On vous l’a dit et peut-être même répété : l’Anthropocène est arrivé et le sort de la Terre est entre les mains de l’espèce humaine, dont l’empreinte écologique est devenue si forte qu’elle modifie nécessairement le devenir de la planète. L’Anthropocène se lit en chiffres : 7 milliards d’humains, la moitié des terres émergées anthropisées, les réserves d’eau menacées, disparition en quarante ans de la moitié des mammifères, taux de gaz carbonique et d’azote terrestre inégalés, et surtout + 0,85° C de température mondiale depuis un siècle, et 2° C annoncés. L’Anthropocène c’est un futur menaçant, bien au-delà du seul changement climatique, et une responsabilité, celle de l’homme qui, croyant œuvrer au progrès, n’a pas mesuré les effets irréversibles de son action sur la nature. On vous l’a dit, et vous l’avez peut-être accepté sans discuter. Or, ce livre édité par Rémi Beau et Catherine Larrère vient à point rappeler que, du côté des spécialistes, on est rarement d’accord sur le sujet.

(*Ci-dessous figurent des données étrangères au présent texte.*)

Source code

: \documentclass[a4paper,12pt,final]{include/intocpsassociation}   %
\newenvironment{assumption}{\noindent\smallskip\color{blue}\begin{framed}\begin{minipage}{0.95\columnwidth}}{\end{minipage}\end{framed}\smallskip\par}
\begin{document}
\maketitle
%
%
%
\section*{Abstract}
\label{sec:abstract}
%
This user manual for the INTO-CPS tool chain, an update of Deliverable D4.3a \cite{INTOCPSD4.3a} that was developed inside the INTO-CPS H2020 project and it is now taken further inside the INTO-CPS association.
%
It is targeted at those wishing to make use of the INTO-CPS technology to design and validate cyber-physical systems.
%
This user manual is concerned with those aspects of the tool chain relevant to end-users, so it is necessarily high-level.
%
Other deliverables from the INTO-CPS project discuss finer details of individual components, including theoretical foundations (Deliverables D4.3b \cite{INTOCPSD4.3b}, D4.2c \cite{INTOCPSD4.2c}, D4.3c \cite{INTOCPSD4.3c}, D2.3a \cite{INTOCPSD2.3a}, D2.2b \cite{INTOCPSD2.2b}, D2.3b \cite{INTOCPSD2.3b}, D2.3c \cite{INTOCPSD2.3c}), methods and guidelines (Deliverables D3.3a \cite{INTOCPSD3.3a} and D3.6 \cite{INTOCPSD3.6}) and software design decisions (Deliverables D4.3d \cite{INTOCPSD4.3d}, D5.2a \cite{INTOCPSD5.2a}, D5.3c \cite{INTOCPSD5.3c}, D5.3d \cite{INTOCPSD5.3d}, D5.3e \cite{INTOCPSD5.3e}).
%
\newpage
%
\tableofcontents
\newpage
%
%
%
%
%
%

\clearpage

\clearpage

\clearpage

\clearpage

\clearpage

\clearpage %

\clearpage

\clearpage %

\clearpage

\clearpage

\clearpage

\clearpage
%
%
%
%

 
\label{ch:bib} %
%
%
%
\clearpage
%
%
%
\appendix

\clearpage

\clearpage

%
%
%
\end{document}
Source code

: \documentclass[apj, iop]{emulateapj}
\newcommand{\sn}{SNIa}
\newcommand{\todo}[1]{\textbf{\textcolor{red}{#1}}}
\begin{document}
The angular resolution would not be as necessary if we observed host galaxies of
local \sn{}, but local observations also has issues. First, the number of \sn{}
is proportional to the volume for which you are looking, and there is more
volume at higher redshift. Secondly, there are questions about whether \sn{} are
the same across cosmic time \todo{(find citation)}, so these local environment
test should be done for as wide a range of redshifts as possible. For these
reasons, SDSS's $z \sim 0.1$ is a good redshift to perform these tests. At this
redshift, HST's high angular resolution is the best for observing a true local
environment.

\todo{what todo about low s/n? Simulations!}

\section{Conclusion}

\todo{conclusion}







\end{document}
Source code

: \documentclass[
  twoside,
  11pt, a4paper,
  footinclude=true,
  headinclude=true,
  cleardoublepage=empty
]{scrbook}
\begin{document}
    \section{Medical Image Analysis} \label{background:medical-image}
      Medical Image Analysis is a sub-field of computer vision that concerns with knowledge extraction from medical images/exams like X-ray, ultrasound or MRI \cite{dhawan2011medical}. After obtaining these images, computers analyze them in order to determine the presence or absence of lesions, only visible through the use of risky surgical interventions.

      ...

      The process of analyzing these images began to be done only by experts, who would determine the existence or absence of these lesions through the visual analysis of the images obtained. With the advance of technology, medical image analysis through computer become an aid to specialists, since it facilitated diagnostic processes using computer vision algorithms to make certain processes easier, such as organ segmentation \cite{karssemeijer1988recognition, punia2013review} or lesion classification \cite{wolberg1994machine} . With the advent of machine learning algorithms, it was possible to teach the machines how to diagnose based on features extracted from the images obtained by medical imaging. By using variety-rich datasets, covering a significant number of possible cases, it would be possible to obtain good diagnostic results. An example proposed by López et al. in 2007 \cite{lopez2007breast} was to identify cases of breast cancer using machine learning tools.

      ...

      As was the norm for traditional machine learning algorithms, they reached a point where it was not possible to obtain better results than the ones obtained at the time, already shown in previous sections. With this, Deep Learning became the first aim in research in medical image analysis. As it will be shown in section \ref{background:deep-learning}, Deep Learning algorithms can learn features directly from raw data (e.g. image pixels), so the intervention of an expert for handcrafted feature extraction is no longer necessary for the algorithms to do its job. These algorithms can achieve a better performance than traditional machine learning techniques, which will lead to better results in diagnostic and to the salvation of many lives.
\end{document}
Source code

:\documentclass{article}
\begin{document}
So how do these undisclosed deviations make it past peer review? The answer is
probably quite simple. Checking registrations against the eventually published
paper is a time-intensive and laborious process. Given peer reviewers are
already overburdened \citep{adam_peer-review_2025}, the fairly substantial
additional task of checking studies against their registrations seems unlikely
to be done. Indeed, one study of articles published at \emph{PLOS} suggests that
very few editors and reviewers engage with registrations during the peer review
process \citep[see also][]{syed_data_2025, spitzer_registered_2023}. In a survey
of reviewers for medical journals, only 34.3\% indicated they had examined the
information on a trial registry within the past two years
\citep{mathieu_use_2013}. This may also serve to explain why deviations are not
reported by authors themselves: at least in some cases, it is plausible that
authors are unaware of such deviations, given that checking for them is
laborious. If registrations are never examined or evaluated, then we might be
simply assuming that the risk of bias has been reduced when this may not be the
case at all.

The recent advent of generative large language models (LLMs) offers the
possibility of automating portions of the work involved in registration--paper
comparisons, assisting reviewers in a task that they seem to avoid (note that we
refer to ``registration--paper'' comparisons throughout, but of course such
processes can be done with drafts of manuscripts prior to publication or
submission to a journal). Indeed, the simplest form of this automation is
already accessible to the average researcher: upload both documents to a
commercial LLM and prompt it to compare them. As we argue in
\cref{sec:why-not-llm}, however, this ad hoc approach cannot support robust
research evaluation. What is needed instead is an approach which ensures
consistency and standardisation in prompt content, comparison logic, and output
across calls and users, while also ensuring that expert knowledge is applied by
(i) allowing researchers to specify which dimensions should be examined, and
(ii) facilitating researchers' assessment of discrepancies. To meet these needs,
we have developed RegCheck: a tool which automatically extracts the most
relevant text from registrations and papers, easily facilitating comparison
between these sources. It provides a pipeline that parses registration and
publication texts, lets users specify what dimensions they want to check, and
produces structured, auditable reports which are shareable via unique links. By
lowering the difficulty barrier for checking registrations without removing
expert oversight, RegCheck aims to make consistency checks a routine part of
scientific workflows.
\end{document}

Et cela commence par des questions de datation. Le terme Anthropocène a été promu en 2000 par deux géochimistes, Paul Crutzen et Eugene Stoermer, pour qualifier la période qui, selon eux, commence avec le machinisme : symboliquement, ils ont retenu 1784, année où James Watt brevette la machine à vapeur. Cette date, emblématique de la révolution industrielle, est souvent retenue, car annonciatrice de la modification de la composition de l’atmosphère.
Mais d’autres spécialistes, considérant qu’après tout l’humanité avait commencé bien plus tôt à modifier son environnement, préfèrent confondre son début avec celui de l’agriculture et l’élevage, il y a environ 12 000 ans. Dans ce cas, l’Anthropocène ne serait qu’une manière, un peu plus parlante, de rebaptiser l’Holocène (ou « époque récente »). À ceux-là, l’anthropologue Philippe Descola répond dans ce volume qu’il ne faut pas confondre anthropisation et Anthropocène : dans un cas, on désigne des transformations locales et souvent réversibles, dans l’autre, le changement est planétaire et irréversible. Or, le plus évident des événements historiques reliant les activités humaines à un tel changement, reste bel et bien ce phénomène qu’on a appelé « capitalisme industriel, révolution thermodynamique, technocène, modernité ou naturalisme », qui commence vers 1750, et démultiplie sa croissance au milieu du 20e siècle. Pour autant, l’affaire n’est pas réglée.